Tuesday, September 11. 2007 at 12:04 (Link) (Reply)
The main issue is that some file data may still be waiting to be flushed from the page cache to the parent zvol (so some file contents may be randomly stale or zero in the snapshot).
In your example, if you do the following ...

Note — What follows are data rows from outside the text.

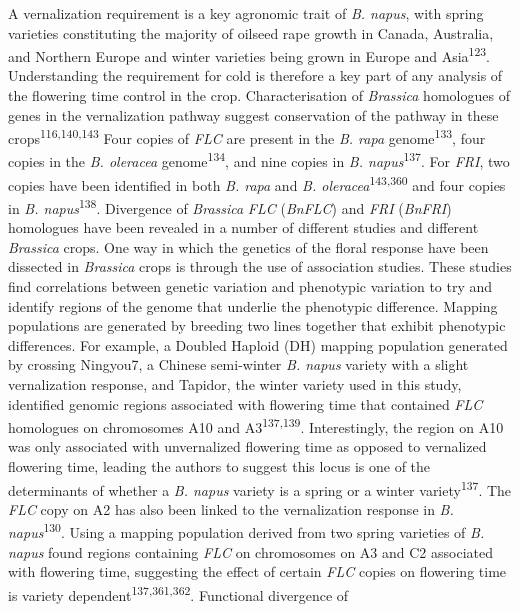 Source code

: \documentclass[12pt,]{book}
\begin{document}
A vernalization requirement is a key agronomic trait of \emph{B. napus},
with spring varieties constituting the majority of oilseed rape growth
in Canada, Australia, and Northern Europe and winter varieties being
grown in Europe and Asia\textsuperscript{123}. Understanding the
requirement for cold is therefore a key part of any analysis of the
flowering time control in the crop. Characterisation of \emph{Brassica}
homologues of genes in the vernalization pathway suggest conservation of
the pathway in these crops\textsuperscript{116,140,143} Four copies of
\emph{FLC} are present in the \emph{B. rapa}
genome\textsuperscript{133}, four copies in the \emph{B. oleracea}
genome\textsuperscript{134}, and nine copies in \emph{B.
napus}\textsuperscript{137}. For \emph{FRI}, two copies have been
identified in both \emph{B. rapa} and \emph{B.
oleracea}\textsuperscript{143,360} and four copies in \emph{B.
napus}\textsuperscript{138}. Divergence of \emph{Brassica} \emph{FLC}
(\emph{BnFLC}) and \emph{FRI} (\emph{BnFRI}) homologues have been
revealed in a number of different studies and different \emph{Brassica}
crops. One way in which the genetics of the floral response have been
dissected in \emph{Brassica} crops is through the use of association
studies. These studies find correlations between genetic variation and
phenotypic variation to try and identify regions of the genome that
underlie the phenotypic difference. Mapping populations are generated by
breeding two lines together that exhibit phenotypic differences. For
example, a Doubled Haploid (DH) mapping population generated by crossing
Ningyou7, a Chinese semi-winter \emph{B. napus} variety with a slight
vernalization response, and Tapidor, the winter variety used in this
study, identified genomic regions associated with flowering time that
contained \emph{FLC} homologues on chromosomes A10 and
A3\textsuperscript{137,139}. Interestingly, the region on A10 was only
associated with unvernalized flowering time as opposed to vernalized
flowering time, leading the authors to suggest this locus is one of the
determinants of whether a \emph{B. napus} variety is a spring or a
winter variety\textsuperscript{137}. The \emph{FLC} copy on A2 has also
been linked to the vernalization response in \emph{B.
napus}\textsuperscript{130}. Using a mapping population derived from two
spring varieties of \emph{B. napus} found regions containing \emph{FLC}
on chromosomes on A3 and C2 associated with flowering time, suggesting
the effect of certain \emph{FLC} copies on flowering time is variety
dependent\textsuperscript{137,361,362}. Functional divergence of
\end{document}
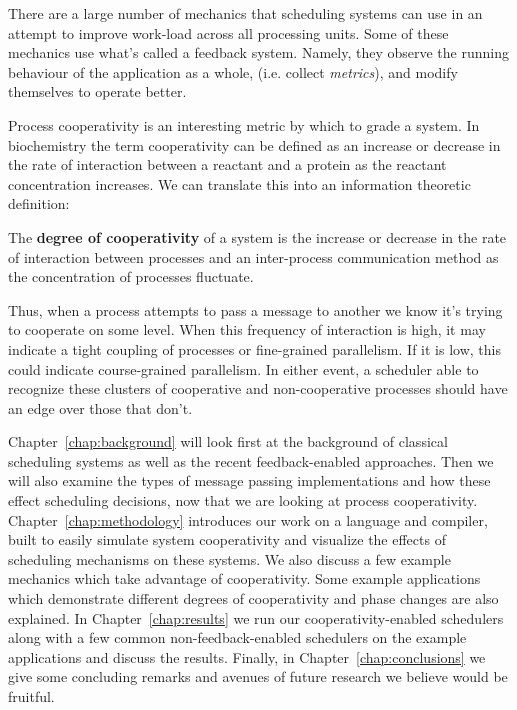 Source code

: There are a large number of mechanics that scheduling systems can use in an 
attempt to improve work-load across all processing units. Some of these 
mechanics use what's called a feedback system. Namely, they observe the 
running behaviour of the application as a whole, (i.e. collect {\em metrics}),
and modify themselves to operate better.

Process cooperativity is an interesting metric by which to grade a system. In
biochemistry the term cooperativity can be defined as an increase or decrease
in the rate of interaction between a reactant and a protein as the reactant
concentration increases. We can translate this into an information theoretic 
definition: 
\begin{newdef}
    The {\bf degree of cooperativity} of a system is the increase or decrease 
    in the rate of interaction between processes and an inter-process 
    communication method as the concentration of processes fluctuate.
\end{newdef}

Thus, when a process attempts to pass a message to another we know it's trying 
to cooperate on some level. When this frequency of interaction is high, it may
indicate a tight coupling of processes or fine-grained parallelism. If it is 
low, this could indicate course-grained parallelism. In either event, a 
scheduler able to recognize these clusters of cooperative and non-cooperative 
processes should have an edge over those that don't.

Chapter~\ref{chap:background} will look first at the background of classical 
scheduling systems as well as the recent feedback-enabled approaches. Then we 
will also examine the types of message passing implementations and how these
effect scheduling decisions, now that we are looking at process cooperativity.
Chapter~\ref{chap:methodology} introduces our work on a language and compiler,
built to easily simulate system cooperativity and visualize the effects of 
scheduling mechanisms on these systems. We also discuss a few example mechanics
which take advantage of cooperativity. Some example applications which 
demonstrate different degrees of cooperativity and phase changes are also 
explained.
In Chapter~\ref{chap:results} we run our cooperativity-enabled schedulers along
with a few common non-feedback-enabled schedulers on the example applications
and discuss the results. 
Finally, in Chapter~\ref{chap:conclusions} we give some concluding remarks and
avenues of future research we believe would be fruitful.

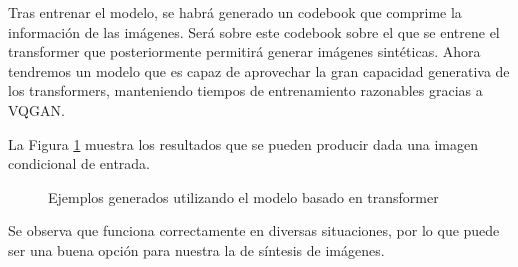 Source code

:Tras entrenar el modelo, se habrá generado un codebook que comprime la información de las imágenes. Será sobre este codebook sobre el que se entrene el transformer que posteriormente permitirá generar imágenes sintéticas. Ahora tendremos un modelo que es capaz de aprovechar la gran capacidad generativa de los transformers, manteniendo tiempos de entrenamiento razonables gracias a VQGAN.

La Figura \ref{fig:taming-examples} muestra los resultados que se pueden producir dada una imagen condicional de entrada.

\begin{figure}[H]
\centering
    \caption{Ejemplos generados utilizando el modelo basado en transformer \cite{esser2021taming}}
    \label{fig:taming-examples}
\end{figure}

Se observa que funciona correctamente en diversas situaciones, por lo que puede ser una buena opción para nuestra la de síntesis de imágenes.

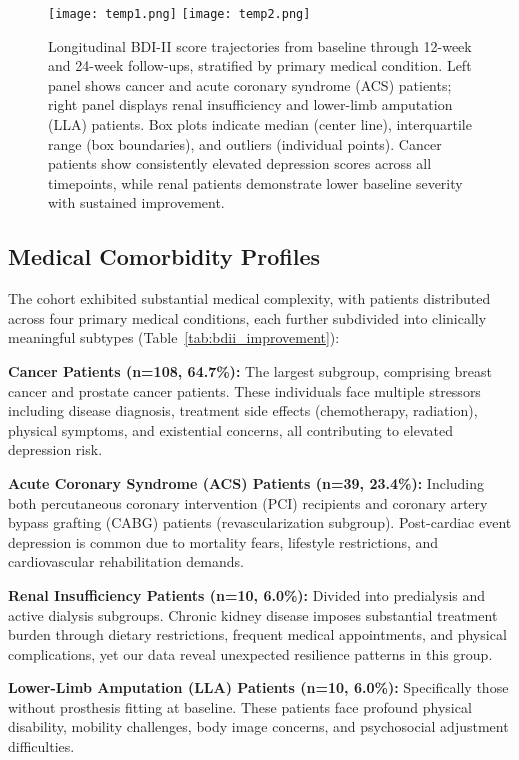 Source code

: \documentclass[conference]{IEEEtran}
\begin{document}
\begin{figure}[t]
    \centering
    \texttt{[image: temp1.png]}
    \texttt{[image: temp2.png]}
    \caption{Longitudinal BDI-II score trajectories from baseline through 12-week and 24-week follow-ups, stratified by primary medical condition. Left panel shows cancer and acute coronary syndrome (ACS) patients; right panel displays renal insufficiency and lower-limb amputation (LLA) patients. Box plots indicate median (center line), interquartile range (box boundaries), and outliers (individual points). Cancer patients show consistently elevated depression scores across all timepoints, while renal patients demonstrate lower baseline severity with sustained improvement.}
    \label{fig:bdi_distri_hospital}
\end{figure}

\subsection{Medical Comorbidity Profiles}

The cohort exhibited substantial medical complexity, with patients distributed across four primary medical conditions, each further subdivided into clinically meaningful subtypes (Table~\ref{tab:bdii_improvement}):

\textbf{Cancer Patients (n=108, 64.7\%):} The largest subgroup, comprising breast cancer and prostate cancer patients. These individuals face multiple stressors including disease diagnosis, treatment side effects (chemotherapy, radiation), physical symptoms, and existential concerns, all contributing to elevated depression risk.

\textbf{Acute Coronary Syndrome (ACS) Patients (n=39, 23.4\%):} Including both percutaneous coronary intervention (PCI) recipients and coronary artery bypass grafting (CABG) patients (revascularization subgroup). Post-cardiac event depression is common due to mortality fears, lifestyle restrictions, and cardiovascular rehabilitation demands.

\textbf{Renal Insufficiency Patients (n=10, 6.0\%):} Divided into predialysis and active dialysis subgroups. Chronic kidney disease imposes substantial treatment burden through dietary restrictions, frequent medical appointments, and physical complications, yet our data reveal unexpected resilience patterns in this group.

\textbf{Lower-Limb Amputation (LLA) Patients (n=10, 6.0\%):} Specifically those without prosthesis fitting at baseline. These patients face profound physical disability, mobility challenges, body image concerns, and psychosocial adjustment difficulties.
\end{document}
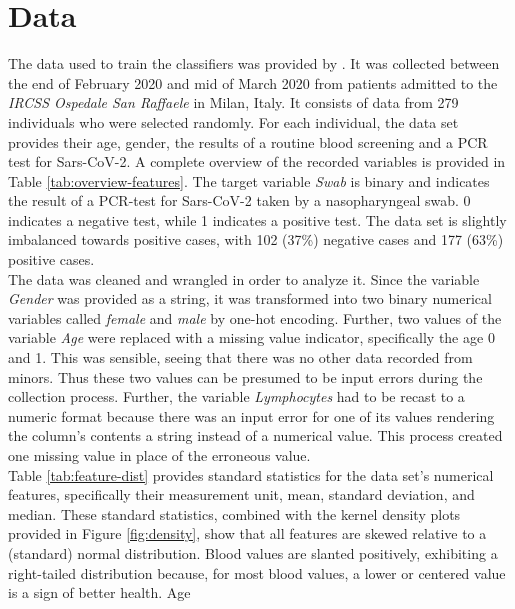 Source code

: \label{chap:methods}
\section{Data}
The data used to train the classifiers was provided by 
\citeauthor{RN127} \cite{RN127}. 
It was collected between the end of February 2020 and mid of March 2020 from 
patients admitted to the \textit{IRCSS Ospedale San Raffaele} in Milan, 
Italy. It consists of data from 279 individuals who were selected randomly.
For each individual, the data set provides their age, gender, the results of a 
routine blood screening and a PCR test for Sars-CoV-2.
A complete overview of the recorded variables is provided in Table 
\ref{tab:overview-features}. The target variable \textit{Swab} is binary and 
indicates the result of a PCR-test for Sars-CoV-2 taken by a nasopharyngeal 
swab. 0 indicates a negative test, while 1 indicates a positive test.
The data set is slightly imbalanced towards positive cases, with 102 (37\%) 
negative cases and 177 (63\%) positive cases.
\\
The data was cleaned and wrangled in order to analyze it.
Since the variable \textit{Gender} 
was provided as a string, it was transformed into two binary numerical 
variables called \textit{female} and \textit{male} by one-hot encoding.
Further, two values of the variable \textit{Age} were replaced with a missing 
value indicator, specifically 
the age 0 and 1. This was sensible, seeing that there was no other 
data recorded from minors. Thus these two values can 
be presumed to be input errors during the collection process.
Further, the variable \textit{Lymphocytes} had to be recast to a numeric 
format because there was an input error for one of its 
values rendering the column's contents a string instead of a numerical 
value. This process created one missing value in place of the erroneous value.
\\
Table \ref{tab:feature-dist} provides standard statistics for the data set's 
numerical features, specifically their measurement unit, mean, standard 
deviation, and median.
These standard statistics, combined with the kernel density plots 
provided in Figure \ref{fig:density}, show that all features are skewed 
relative to a (standard) normal distribution. Blood values are 
slanted positively, exhibiting a right-tailed distribution because, for most 
blood values, a lower or centered value is a sign of better health. Age 
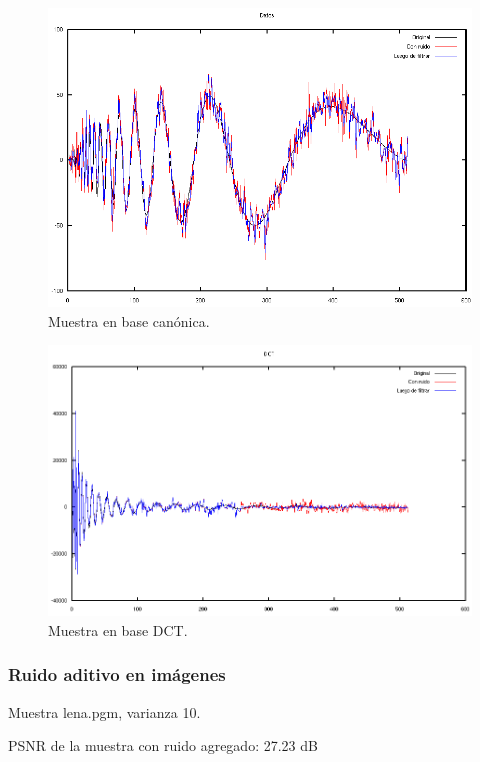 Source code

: \documentclass[a4paper,10pt,twoside]{article}
\begin{document}
\begin{figure}[H]
  \centering
  \includegraphics[width=15cm]{graficos/dopp_aditivo_atenuar_muestra.png}
  \caption{Muestra en base canónica.}
\end{figure}

\begin{figure}[H]
  \centering
  \includegraphics[width=15cm]{graficos/dopp_aditivo_atenuar_dct.png} 
  \caption{Muestra en base DCT.}
\end{figure}


\subsubsection{Ruido aditivo en imágenes}

Muestra lena.pgm, varianza 10.

PSNR de la muestra con ruido agregado: 27.23 dB
\end{document}
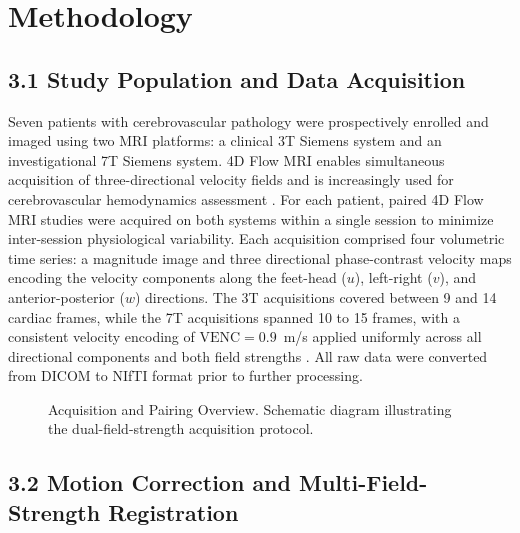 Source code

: \section*{Methodology}

\subsection*{3.1 Study Population and Data Acquisition}

Seven patients with cerebrovascular pathology were prospectively enrolled and imaged using two MRI platforms: a clinical 3T Siemens system and an investigational 7T Siemens system. 4D Flow MRI enables simultaneous acquisition of three-directional velocity fields and is increasingly used for cerebrovascular hemodynamics assessment \cite{markl2012,dyverfeldt2015}. For each patient, paired 4D Flow MRI studies were acquired on both systems within a single session to minimize inter-session physiological variability. Each acquisition comprised four volumetric time series: a magnitude image and three directional phase-contrast velocity maps encoding the velocity components along the feet-head ($u$), left-right ($v$), and anterior-posterior ($w$) directions. The 3T acquisitions covered between 9 and 14 cardiac frames, while the 7T acquisitions spanned 10 to 15 frames, with a consistent velocity encoding of $\text{VENC} = 0.9$~m/s applied uniformly across all directional components and both field strengths \cite{bock2010}. All raw data were converted from DICOM to NIfTI format prior to further processing.

\begin{figure}[h]
    \centering
    \caption{Acquisition and Pairing Overview. Schematic diagram illustrating the dual-field-strength acquisition protocol.}
    \label{fig:acquisition}
\end{figure}

\subsection*{3.2 Motion Correction and Multi-Field-Strength Registration}

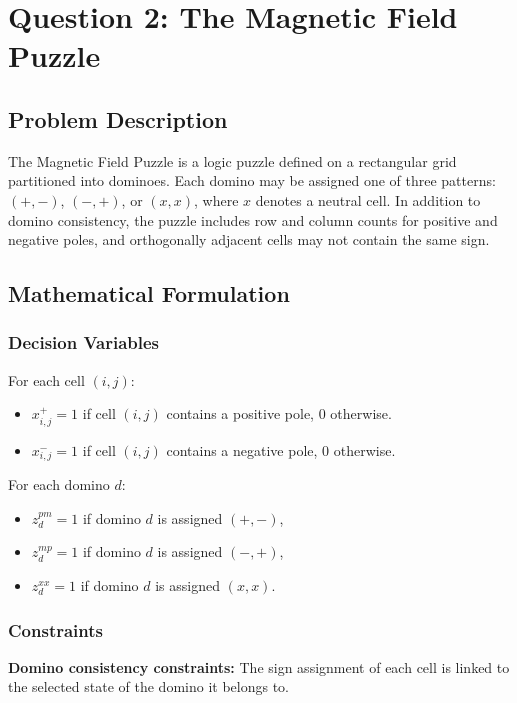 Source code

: \documentclass[11pt,a4paper]{article}
\begin{document}
\section*{Question 2: The Magnetic Field Puzzle}

\subsection*{Problem Description}

The Magnetic Field Puzzle is a logic puzzle defined on a rectangular grid partitioned into dominoes. Each domino may be assigned one of three patterns: $(+,-)$, $(-,+)$, or $(x,x)$, where $x$ denotes a neutral cell. In addition to domino consistency, the puzzle includes row and column counts for positive and negative poles, and orthogonally adjacent cells may not contain the same sign.

\subsection*{Mathematical Formulation}

\subsubsection*{Decision Variables}
For each cell $(i,j)$:
\begin{itemize}
    \item $x_{i,j}^{+}=1$ if cell $(i,j)$ contains a positive pole, $0$ otherwise.
    \item $x_{i,j}^{-}=1$ if cell $(i,j)$ contains a negative pole, $0$ otherwise.
\end{itemize}

For each domino $d$:
\begin{itemize}
    \item $z_d^{pm}=1$ if domino $d$ is assigned $(+,-)$,
    \item $z_d^{mp}=1$ if domino $d$ is assigned $(-,+)$,
    \item $z_d^{xx}=1$ if domino $d$ is assigned $(x,x)$.
\end{itemize}

\subsubsection*{Constraints}
\textbf{Domino consistency constraints:} The sign assignment of each cell is linked to the selected state of the domino it belongs to.
\end{document}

# date >/mnt/testvol/testfile; zfs snapshot test/testvol@1
... the snapshot will probably contain the file, but will probably NOT contain the expected data (i.e. the date). This is because the metadata describing the file gets written immediately, but the file data has to wait for fsflush.
By default, fsflush aims to scan the entire page cache every 30 seconds. This means that unless you sync the file contents explicitly, you could be waiting for up to 30 seconds or more for new file data to make it to non-volatile storage.
On systems with a large amount of RAM, or lots of dirty pages, or both, fsflush may not manage to clean the entire page cache within the default 30 seconds. Indeed, on systems with lots of RAM fsflush is often configured (via the /etc/system parameters autoup and tune_t_fsflushr) to take much longer (typically 5 minutes) so that it doesn't use too much CPU.
If your file data hasn't made it to storage at the point the snapshot was taken, you just won't see it in the snapshot (or ever again in the original filesystem if the system loses power or crashes before the flush occurs).
However, if you do something like this ...
# date >/mnt/testvol/testfile; lockfs -wf /mnt/testvol; zfs snapshot test/testvol@1; lockfs -u /mnt/testvol
... all should be well. The downside is that the snapshot operation now takes much longer, such that it may disrupt other users of the source filesystem.
Monday, March 10. 2008 at 04:36 (Reply)
I've just set up a raidz zpool and then created a volume as described for UFS.
This way I get the required UFS filesystem over 4 disks without the RAID5 write-hole problem i would have faced using Solaris Volume Manager.
Plus it was a snap to configure thanks to the zfs commands.
Thursday, October 16. 2008 at 19:52 (Reply)
Thursday, October 16. 2008 at 22:06 (Reply)
This was when I tried with Solaris 10 Update 4.
Wednesday, January 7. 2009 at 19:08 (Reply)
From lockfs(1M):
The options are mutually exclusive: wndheuf. If you do
specify more than one of these options on a lockfs command
line, the utility does not protest and invokes only the last
option specified. In particular, you cannot specify a flush
(-f) and a lock (for example, -w) on the same command line.
However, all locking operations implicitly perform a flush,
so the -f is superfluous when specifying a lock.
Wednesday, December 29. 2010 at 01:41 (Reply)
I have come across a case where I need to use UFS for an application that has been migrated from solaris 8 to solaris 10 using ZFS, but the application doesn't work on ZFS. There is a later version of this app that works on ZFS, but upgrading to that is part of a future project.